_TASK BRIEF_
Reproduce every entry below exactly, minus the pictures.

(Collected data)
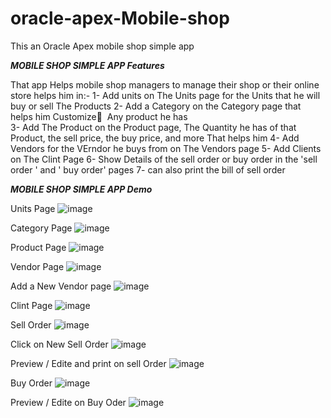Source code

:# oracle-apex-Mobile-shop
This an Oracle Apex mobile shop simple app 

___MOBILE SHOP SIMPLE APP Features___

That app Helps mobile shop managers to manage their shop or their online store 
helps him in:-
1- Add units on The Units page  for the Units that he will buy or sell The Products
2- Add a Category on the Category page  that helps him Customize ِ Any product he has  
3- Add The Product on the Product page, The Quantity he has of that Product, the sell price, the buy price, and more That helps him
4- Add Vendors  for the VErndor he buys from on The Vendors page 
5- Add Clients on The Clint Page 
6- Show Details of the sell order or buy order in the 'sell order ' and ' buy order' pages 
7- can also print the bill of sell order 

___MOBILE SHOP SIMPLE APP Demo___

Units Page 
![image](https://github.com/user-attachments/assets/51bced03-fd0d-4f80-81e9-4614cf3bf1bb)

Category Page
![image](https://github.com/user-attachments/assets/8588174b-3fcd-4a98-a043-69ad43340043)

Product Page 
![image](https://github.com/user-attachments/assets/7f2c8bf5-70e4-4e12-81cb-962def6fba48)

Vendor Page
![image](https://github.com/user-attachments/assets/8cb700bd-8fd8-4954-bc8f-3b4a448b98a2)


Add a New Vendor page 
![image](https://github.com/user-attachments/assets/38f479aa-ca7d-4c14-9042-2cbfe646198a)


Clint Page 
![image](https://github.com/user-attachments/assets/befad9dd-2104-4cac-9bbf-a4d4b4a22508)


Sell Order
![image](https://github.com/user-attachments/assets/6ee6655e-a7a2-4b06-8f98-534e645d61e1)


Click on New Sell Order
![image](https://github.com/user-attachments/assets/7bce629c-9fa0-4594-b8e6-eb8df6049842)

Preview / Edite and print on sell Order
![image](https://github.com/user-attachments/assets/0e97687b-662d-4301-ac03-1b1e439af866)

Buy Order 
![image](https://github.com/user-attachments/assets/78b53638-2e27-4460-a407-f9b7c996de1e)

Preview / Edite on Buy Oder
![image](https://github.com/user-attachments/assets/ed70f1ad-60cd-409a-88b8-9b8f80cb5e8c)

_ANSWER TO THIS EXERCISE_
Source code

:# oracle-apex-Mobile-shop
This an Oracle Apex mobile shop simple app 

___MOBILE SHOP SIMPLE APP Features___

That app Helps mobile shop managers to manage their shop or their online store 
helps him in:-
1- Add units on The Units page  for the Units that he will buy or sell The Products
2- Add a Category on the Category page  that helps him Customize ِ Any product he has  
3- Add The Product on the Product page, The Quantity he has of that Product, the sell price, the buy price, and more That helps him
4- Add Vendors  for the VErndor he buys from on The Vendors page 
5- Add Clients on The Clint Page 
6- Show Details of the sell order or buy order in the 'sell order ' and ' buy order' pages 
7- can also print the bill of sell order 

___MOBILE SHOP SIMPLE APP Demo___

Units Page 
![image](https://github.com/user-attachments/assets/51bced03-fd0d-4f80-81e9-4614cf3bf1bb)

Category Page
![image](https://github.com/user-attachments/assets/8588174b-3fcd-4a98-a043-69ad43340043)

Product Page 
![image](https://github.com/user-attachments/assets/7f2c8bf5-70e4-4e12-81cb-962def6fba48)

Vendor Page
![image](https://github.com/user-attachments/assets/8cb700bd-8fd8-4954-bc8f-3b4a448b98a2)


Add a New Vendor page 
![image](https://github.com/user-attachments/assets/38f479aa-ca7d-4c14-9042-2cbfe646198a)


Clint Page 
![image](https://github.com/user-attachments/assets/befad9dd-2104-4cac-9bbf-a4d4b4a22508)


Sell Order
![image](https://github.com/user-attachments/assets/6ee6655e-a7a2-4b06-8f98-534e645d61e1)


Click on New Sell Order
![image](https://github.com/user-attachments/assets/7bce629c-9fa0-4594-b8e6-eb8df6049842)

Preview / Edite and print on sell Order
![image](https://github.com/user-attachments/assets/0e97687b-662d-4301-ac03-1b1e439af866)

Buy Order 
![image](https://github.com/user-attachments/assets/78b53638-2e27-4460-a407-f9b7c996de1e)

Preview / Edite on Buy Oder
![image](https://github.com/user-attachments/assets/ed70f1ad-60cd-409a-88b8-9b8f80cb5e8c)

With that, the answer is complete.